Look through the data that follows and copy each line with the string "venv".

-=-=-=-=-

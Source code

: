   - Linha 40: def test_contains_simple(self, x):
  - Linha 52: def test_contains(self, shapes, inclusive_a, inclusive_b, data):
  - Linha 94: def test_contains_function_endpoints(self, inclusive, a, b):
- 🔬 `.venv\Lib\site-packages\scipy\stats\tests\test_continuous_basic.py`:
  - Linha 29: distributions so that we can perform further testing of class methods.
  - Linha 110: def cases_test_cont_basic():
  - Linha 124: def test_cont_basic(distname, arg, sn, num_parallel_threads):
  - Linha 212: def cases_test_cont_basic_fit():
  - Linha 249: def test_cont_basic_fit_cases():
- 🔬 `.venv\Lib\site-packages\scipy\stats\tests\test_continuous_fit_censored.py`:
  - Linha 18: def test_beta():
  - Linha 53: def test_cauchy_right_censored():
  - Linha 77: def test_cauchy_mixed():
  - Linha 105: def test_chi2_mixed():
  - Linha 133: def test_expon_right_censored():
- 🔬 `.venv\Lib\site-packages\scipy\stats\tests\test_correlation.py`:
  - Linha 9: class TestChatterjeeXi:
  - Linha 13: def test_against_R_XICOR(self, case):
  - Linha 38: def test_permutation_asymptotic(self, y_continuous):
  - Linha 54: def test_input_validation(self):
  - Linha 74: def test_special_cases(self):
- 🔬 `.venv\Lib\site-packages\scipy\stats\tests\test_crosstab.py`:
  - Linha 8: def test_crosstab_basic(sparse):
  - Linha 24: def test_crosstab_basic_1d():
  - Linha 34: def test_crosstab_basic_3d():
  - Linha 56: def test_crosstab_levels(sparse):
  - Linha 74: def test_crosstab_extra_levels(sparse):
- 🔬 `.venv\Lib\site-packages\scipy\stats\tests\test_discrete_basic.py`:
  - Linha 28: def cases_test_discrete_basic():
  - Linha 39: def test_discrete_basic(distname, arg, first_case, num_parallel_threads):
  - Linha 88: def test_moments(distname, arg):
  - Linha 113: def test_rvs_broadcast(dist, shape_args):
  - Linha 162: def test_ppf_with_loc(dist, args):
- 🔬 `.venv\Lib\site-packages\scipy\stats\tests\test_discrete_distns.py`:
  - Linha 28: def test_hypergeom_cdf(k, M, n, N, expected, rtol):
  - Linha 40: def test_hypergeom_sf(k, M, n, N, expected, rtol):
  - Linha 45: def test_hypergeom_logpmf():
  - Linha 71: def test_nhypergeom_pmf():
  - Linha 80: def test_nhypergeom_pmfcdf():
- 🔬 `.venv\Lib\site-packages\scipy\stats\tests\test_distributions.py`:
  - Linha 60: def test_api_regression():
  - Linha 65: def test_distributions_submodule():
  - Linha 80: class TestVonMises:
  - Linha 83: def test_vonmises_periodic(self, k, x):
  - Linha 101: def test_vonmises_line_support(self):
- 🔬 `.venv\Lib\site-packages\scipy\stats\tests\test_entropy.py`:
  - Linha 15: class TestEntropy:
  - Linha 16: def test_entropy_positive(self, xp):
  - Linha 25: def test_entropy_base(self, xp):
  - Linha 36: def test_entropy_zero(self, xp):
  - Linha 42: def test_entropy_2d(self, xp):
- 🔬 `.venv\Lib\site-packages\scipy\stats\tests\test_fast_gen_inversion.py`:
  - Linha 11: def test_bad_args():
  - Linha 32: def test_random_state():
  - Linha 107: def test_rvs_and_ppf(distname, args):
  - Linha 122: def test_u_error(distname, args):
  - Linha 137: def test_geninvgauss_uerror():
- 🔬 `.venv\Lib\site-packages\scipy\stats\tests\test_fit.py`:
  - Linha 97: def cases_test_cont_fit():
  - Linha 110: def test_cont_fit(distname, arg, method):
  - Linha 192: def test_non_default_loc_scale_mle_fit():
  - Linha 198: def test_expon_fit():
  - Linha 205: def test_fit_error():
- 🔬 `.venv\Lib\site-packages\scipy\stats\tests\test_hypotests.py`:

-=-=-=-=-

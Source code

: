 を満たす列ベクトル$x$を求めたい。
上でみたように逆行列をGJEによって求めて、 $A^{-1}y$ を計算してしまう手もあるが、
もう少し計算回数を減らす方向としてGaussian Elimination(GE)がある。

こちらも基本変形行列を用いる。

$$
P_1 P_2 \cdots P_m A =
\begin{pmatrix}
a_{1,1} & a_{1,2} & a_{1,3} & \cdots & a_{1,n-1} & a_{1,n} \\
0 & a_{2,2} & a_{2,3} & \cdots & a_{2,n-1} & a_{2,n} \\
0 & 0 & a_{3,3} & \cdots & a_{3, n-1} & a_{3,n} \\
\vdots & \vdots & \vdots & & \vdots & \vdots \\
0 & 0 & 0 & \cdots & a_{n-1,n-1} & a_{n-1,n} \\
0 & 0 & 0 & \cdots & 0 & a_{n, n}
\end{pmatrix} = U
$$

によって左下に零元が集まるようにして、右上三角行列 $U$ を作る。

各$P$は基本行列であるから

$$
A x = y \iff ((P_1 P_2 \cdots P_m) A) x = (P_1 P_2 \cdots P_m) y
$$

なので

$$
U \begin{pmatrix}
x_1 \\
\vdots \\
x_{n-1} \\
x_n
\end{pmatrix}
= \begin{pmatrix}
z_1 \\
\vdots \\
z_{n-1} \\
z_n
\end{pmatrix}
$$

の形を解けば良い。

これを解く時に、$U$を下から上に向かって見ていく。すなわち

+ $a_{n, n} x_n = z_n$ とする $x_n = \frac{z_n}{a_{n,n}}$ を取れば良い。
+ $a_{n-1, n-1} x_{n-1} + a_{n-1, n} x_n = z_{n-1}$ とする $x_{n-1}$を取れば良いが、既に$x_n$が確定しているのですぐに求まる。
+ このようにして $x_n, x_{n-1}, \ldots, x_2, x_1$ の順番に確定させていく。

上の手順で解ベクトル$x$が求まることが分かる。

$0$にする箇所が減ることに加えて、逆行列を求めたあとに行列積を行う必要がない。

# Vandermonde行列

-=-=-=-=-

__RESPONSE AREA__.
- 🔬 `.venv\Lib\site-packages\scipy\stats\tests\test_continuous_basic.py`:
- 🔬 `.venv\Lib\site-packages\scipy\stats\tests\test_continuous_fit_censored.py`:
- 🔬 `.venv\Lib\site-packages\scipy\stats\tests\test_correlation.py`:
- 🔬 `.venv\Lib\site-packages\scipy\stats\tests\test_crosstab.py`:
- 🔬 `.venv\Lib\site-packages\scipy\stats\tests\test_discrete_basic.py`:
- 🔬 `.venv\Lib\site-packages\scipy\stats\tests\test_discrete_distns.py`:
- 🔬 `.venv\Lib\site-packages\scipy\stats\tests\test_distributions.py`:
- 🔬 `.venv\Lib\site-packages\scipy\stats\tests\test_entropy.py`:
- 🔬 `.venv\Lib\site-packages\scipy\stats\tests\test_fast_gen_inversion.py`:
- 🔬 `.venv\Lib\site-packages\scipy\stats\tests\test_fit.py`:
- 🔬 `.venv\Lib\site-packages\scipy\stats\tests\test_hypotests.py`:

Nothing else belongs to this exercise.